The 2013 New York Times obituary for Yvonne Brill, a rocket scientist, infamously opened with a description of her her housewifely charms: ”She made a mean beef stroganoff, followed her husband from job to job and took eight years off from work to raise three children.” This choice of words was so unfortunate that similar condescension came to be known among writers as “getting stroganoffed.” In response to charges of sexism, the obit’s introduction was stealth edited.

If you doubt there was bias at play here, compare Brill’s obit with that of Wernher von Braun, also a rocket scientist. Herr Dr. von Braun is described in the first sentence of his New York Times obituary as a “master rocket builder and pioneer of space travel.”
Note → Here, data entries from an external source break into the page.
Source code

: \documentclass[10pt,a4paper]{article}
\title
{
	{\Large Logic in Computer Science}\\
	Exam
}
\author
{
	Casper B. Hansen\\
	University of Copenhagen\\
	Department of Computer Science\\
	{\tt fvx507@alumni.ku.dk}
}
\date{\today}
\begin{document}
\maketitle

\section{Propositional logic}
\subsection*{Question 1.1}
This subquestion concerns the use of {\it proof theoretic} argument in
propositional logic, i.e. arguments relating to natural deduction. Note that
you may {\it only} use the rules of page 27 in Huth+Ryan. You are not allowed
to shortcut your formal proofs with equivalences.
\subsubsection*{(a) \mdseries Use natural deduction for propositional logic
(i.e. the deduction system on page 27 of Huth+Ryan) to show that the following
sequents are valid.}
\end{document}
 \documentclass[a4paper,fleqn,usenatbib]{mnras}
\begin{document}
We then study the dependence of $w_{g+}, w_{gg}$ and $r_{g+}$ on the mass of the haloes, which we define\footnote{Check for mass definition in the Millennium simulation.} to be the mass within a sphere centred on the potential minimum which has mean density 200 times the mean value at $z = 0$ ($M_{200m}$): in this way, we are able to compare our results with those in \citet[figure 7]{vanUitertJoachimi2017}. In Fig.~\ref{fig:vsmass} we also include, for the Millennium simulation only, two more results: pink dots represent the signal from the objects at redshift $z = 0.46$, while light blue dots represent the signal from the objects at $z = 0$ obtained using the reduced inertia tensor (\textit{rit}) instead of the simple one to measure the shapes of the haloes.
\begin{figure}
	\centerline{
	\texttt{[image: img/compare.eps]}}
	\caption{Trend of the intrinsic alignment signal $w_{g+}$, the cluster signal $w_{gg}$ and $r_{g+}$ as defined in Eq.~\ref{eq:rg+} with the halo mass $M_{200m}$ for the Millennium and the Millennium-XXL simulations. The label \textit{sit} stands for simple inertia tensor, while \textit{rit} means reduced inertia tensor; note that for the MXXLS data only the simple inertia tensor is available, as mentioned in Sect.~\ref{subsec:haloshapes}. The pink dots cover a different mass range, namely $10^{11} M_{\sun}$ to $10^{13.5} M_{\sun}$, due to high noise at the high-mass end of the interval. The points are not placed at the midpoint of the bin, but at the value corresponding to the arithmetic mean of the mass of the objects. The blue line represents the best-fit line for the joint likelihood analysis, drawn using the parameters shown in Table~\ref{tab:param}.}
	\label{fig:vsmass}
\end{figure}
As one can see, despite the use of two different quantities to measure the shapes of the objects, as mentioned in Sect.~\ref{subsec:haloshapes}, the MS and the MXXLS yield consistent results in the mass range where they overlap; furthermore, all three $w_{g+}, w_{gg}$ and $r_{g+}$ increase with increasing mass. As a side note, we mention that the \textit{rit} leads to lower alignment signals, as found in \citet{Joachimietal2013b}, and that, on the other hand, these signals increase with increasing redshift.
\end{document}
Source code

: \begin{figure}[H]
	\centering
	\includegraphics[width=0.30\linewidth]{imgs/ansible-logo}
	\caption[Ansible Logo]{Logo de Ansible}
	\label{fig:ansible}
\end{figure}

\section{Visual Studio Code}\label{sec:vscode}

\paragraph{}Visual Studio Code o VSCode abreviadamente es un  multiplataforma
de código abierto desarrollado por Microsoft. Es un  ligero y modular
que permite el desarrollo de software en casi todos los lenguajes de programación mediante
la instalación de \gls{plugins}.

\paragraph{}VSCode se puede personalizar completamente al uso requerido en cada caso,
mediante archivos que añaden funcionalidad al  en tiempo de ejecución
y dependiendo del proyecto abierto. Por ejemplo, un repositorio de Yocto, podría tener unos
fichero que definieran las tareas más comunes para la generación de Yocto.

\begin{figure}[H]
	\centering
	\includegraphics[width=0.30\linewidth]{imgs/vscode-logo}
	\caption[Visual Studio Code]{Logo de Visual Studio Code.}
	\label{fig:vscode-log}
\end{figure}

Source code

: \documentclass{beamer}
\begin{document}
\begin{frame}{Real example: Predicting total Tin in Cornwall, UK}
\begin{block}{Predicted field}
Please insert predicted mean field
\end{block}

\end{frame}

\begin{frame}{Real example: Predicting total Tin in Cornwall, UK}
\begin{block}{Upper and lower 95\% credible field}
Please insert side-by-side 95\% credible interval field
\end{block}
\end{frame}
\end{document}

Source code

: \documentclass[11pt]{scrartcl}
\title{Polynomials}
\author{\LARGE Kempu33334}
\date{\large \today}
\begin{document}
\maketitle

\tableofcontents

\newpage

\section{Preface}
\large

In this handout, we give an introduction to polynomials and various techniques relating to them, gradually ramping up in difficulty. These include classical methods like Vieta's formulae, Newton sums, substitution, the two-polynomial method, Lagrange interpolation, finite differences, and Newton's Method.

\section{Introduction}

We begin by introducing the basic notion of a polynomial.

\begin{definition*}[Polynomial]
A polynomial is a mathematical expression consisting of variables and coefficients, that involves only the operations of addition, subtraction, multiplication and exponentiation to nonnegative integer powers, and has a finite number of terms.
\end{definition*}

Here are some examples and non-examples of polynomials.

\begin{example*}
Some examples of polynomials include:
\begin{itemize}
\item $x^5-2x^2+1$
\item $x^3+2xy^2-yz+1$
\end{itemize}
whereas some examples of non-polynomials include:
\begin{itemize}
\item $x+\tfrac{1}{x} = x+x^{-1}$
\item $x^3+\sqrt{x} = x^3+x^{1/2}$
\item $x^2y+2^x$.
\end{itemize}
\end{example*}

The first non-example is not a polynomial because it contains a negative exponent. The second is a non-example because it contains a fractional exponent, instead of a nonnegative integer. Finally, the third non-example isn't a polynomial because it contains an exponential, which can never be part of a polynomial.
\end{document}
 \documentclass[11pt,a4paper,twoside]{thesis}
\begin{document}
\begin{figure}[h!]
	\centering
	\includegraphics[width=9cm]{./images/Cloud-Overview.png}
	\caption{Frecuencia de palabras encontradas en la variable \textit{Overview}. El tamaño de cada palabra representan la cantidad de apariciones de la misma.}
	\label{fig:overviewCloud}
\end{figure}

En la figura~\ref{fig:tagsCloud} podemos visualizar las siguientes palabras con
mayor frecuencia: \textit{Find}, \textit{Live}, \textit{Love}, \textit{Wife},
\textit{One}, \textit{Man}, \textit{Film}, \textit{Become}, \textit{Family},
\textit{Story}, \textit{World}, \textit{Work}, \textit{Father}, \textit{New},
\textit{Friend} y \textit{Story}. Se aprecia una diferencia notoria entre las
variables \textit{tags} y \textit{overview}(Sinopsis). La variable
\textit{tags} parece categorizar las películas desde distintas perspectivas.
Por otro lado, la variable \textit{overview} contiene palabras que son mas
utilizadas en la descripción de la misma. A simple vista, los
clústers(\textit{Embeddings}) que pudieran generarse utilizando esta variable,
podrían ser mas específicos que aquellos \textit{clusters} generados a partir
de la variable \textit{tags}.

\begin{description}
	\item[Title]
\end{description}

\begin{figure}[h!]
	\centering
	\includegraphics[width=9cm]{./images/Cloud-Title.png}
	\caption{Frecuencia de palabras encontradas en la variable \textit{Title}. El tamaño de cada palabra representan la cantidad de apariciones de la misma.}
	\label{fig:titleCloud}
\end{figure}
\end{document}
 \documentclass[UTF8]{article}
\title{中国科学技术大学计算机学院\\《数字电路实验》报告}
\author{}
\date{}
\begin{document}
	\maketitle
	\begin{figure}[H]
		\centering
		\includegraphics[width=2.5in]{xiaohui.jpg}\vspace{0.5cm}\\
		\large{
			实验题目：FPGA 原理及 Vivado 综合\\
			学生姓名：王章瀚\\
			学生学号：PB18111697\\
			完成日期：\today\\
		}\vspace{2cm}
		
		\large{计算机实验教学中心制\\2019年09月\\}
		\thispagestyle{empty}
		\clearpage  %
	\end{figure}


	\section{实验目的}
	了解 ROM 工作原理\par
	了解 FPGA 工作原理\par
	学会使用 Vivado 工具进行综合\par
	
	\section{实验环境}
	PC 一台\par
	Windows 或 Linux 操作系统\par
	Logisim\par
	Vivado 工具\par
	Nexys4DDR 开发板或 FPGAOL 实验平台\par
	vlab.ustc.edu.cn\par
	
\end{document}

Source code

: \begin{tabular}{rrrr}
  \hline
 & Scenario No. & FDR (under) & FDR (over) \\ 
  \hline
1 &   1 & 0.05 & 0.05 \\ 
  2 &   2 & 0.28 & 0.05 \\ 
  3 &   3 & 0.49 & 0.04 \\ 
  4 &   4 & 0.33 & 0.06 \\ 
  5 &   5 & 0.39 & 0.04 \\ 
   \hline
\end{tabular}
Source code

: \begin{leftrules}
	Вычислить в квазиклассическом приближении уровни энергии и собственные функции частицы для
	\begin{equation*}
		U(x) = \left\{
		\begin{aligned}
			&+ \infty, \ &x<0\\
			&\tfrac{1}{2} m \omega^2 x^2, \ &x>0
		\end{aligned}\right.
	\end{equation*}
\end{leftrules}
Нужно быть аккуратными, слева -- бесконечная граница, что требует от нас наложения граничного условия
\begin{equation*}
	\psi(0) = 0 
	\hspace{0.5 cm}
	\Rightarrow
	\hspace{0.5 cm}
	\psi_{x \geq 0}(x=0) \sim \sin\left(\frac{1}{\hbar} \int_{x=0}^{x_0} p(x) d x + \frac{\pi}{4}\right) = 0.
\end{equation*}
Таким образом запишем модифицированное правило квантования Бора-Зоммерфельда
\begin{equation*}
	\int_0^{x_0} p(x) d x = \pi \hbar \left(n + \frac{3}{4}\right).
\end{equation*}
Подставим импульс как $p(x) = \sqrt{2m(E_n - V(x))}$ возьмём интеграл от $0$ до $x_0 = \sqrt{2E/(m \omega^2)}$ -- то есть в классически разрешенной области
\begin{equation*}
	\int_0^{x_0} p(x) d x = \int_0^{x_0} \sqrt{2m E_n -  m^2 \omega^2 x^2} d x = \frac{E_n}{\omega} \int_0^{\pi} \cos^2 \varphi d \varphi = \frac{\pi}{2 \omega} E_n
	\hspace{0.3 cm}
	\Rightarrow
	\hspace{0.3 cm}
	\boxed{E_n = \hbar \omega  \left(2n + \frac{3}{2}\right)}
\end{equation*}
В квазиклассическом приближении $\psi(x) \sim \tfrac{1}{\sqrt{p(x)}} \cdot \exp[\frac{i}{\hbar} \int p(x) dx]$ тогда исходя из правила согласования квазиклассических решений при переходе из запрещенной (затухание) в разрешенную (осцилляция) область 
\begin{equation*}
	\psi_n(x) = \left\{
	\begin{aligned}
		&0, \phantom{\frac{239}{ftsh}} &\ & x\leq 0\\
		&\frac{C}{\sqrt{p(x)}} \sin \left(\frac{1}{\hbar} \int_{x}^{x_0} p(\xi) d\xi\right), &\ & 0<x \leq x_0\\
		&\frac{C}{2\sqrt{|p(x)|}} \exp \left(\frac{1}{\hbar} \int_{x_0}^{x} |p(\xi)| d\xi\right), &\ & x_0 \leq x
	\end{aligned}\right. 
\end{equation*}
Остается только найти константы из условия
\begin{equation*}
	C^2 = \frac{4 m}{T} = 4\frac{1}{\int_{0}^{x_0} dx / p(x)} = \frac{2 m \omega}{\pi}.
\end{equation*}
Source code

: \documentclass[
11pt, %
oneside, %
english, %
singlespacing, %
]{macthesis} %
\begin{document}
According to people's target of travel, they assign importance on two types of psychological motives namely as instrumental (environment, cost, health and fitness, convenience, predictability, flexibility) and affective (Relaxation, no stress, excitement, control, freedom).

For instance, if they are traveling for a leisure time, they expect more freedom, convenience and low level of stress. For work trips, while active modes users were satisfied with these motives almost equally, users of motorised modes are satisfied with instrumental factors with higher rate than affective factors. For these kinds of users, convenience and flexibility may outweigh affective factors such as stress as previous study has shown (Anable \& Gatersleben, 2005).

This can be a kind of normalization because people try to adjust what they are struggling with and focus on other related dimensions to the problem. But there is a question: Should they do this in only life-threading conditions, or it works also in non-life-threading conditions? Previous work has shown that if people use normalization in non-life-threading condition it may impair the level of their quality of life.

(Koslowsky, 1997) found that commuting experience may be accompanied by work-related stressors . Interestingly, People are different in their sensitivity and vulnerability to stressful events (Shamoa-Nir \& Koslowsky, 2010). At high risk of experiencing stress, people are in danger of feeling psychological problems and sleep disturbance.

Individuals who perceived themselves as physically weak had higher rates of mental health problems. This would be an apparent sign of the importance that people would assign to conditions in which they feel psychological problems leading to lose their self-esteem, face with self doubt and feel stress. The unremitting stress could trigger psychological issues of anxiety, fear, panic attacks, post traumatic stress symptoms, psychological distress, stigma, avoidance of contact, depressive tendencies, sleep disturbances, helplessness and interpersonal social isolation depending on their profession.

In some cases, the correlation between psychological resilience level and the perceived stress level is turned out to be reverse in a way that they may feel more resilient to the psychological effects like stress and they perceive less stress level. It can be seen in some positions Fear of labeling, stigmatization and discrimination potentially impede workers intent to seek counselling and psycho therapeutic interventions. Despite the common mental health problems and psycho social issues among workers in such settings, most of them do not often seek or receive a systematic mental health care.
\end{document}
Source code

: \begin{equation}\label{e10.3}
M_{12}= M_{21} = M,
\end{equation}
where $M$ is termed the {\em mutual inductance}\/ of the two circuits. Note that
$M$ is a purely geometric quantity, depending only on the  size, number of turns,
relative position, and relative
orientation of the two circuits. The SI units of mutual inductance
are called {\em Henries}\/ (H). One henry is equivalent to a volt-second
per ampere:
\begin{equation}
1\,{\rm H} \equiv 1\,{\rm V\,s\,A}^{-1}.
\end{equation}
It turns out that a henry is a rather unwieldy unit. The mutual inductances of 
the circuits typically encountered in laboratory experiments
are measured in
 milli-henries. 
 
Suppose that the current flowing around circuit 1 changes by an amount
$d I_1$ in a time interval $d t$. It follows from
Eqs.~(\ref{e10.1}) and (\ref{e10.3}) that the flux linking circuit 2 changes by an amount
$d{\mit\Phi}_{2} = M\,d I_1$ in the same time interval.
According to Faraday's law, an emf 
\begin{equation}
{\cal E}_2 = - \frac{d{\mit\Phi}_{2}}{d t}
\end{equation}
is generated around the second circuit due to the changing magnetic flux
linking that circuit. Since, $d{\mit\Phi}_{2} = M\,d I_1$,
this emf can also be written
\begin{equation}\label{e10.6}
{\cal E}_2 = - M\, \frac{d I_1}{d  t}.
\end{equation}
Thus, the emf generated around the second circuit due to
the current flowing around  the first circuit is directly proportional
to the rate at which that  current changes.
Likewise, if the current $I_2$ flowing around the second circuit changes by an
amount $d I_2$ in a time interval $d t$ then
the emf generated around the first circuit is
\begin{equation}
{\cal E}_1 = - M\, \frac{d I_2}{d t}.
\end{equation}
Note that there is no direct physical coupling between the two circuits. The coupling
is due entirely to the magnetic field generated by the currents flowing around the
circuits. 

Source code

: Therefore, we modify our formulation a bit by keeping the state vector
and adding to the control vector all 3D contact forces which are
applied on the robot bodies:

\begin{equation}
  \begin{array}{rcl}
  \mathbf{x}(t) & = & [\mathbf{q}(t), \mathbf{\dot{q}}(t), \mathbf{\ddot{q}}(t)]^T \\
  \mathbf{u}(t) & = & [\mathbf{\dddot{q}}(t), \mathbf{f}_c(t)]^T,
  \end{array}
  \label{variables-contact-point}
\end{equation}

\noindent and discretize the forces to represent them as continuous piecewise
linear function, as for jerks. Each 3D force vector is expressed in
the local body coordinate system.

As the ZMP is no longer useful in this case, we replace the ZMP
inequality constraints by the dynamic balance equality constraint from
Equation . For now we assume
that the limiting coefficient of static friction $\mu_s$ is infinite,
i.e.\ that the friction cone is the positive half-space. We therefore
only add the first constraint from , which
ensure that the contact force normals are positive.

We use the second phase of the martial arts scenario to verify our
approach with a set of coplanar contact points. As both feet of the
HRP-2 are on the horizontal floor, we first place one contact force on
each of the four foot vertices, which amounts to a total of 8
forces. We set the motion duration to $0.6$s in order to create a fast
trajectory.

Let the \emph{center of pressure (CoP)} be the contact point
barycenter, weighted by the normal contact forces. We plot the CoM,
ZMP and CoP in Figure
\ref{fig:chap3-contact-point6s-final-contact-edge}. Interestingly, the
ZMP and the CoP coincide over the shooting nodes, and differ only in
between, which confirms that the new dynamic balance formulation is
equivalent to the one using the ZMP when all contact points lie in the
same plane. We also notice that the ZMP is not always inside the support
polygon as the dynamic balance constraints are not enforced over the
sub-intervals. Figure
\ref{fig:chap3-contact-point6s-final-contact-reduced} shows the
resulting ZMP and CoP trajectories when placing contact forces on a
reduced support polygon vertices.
Astonishingly, the fact that he was also “the chief designer of Hitler’s V-2 rocket”—in other words, a Nazi SS officer who hobnobbed with the likes of Albert Speer, Heinrich Himmler, and Hermann Göring—isn’t mentioned until the 28th paragraph of Braun’s lengthy and respectful send-off. The “soup Nazi” jokes write themselves.

An obituary doesn’t have to tell the full, unvarnished truth, and it’s usually a bad idea to turn someone else’s obituary into a diatribe. But modern obituaries do strive to recall every aspect of a person’s life, for better or for worse. Here’s how I explain it in How to Write an Online Obituary:

Today’s obituary makes “a fresh set of calculations about what an exemplary or memorable life is,” says historian Bridget Fowler. Miscalculations, blunders, and gaffes are part of the package. We no longer buff out all those flaws with a shiny coat of Turtle Wax. Instead, we showcase an obituee’s individuality, recall his accomplishments, and capture the moment in which he lived.

But being one of Hitler’s adjutants is not just an oopsie! or a momentary lapse in judgment. According to his biographer, Wernher von Braun recruited slave labor from concentration camps. He watched as these men toiled to build the colossal underground manufacturing facilities needed for his brilliant new weapon. These men were forced to work barefoot, in cavelike conditions, wearing only filthy rags, sleeping on the ground, eating almost nothing and drinking from mudpuddles that formed as they tunneled beneath the earth. Oh, but Herr von Braun came over to our side later, and he was a master engineer. Somehow that excuses his little transgressions.

The moral of the story? If you facilitate crimes against humanity, being a genius will make the world forget about your bankrupt soul. But if you make a divine beef stroganoff, the world will forget you were a genius.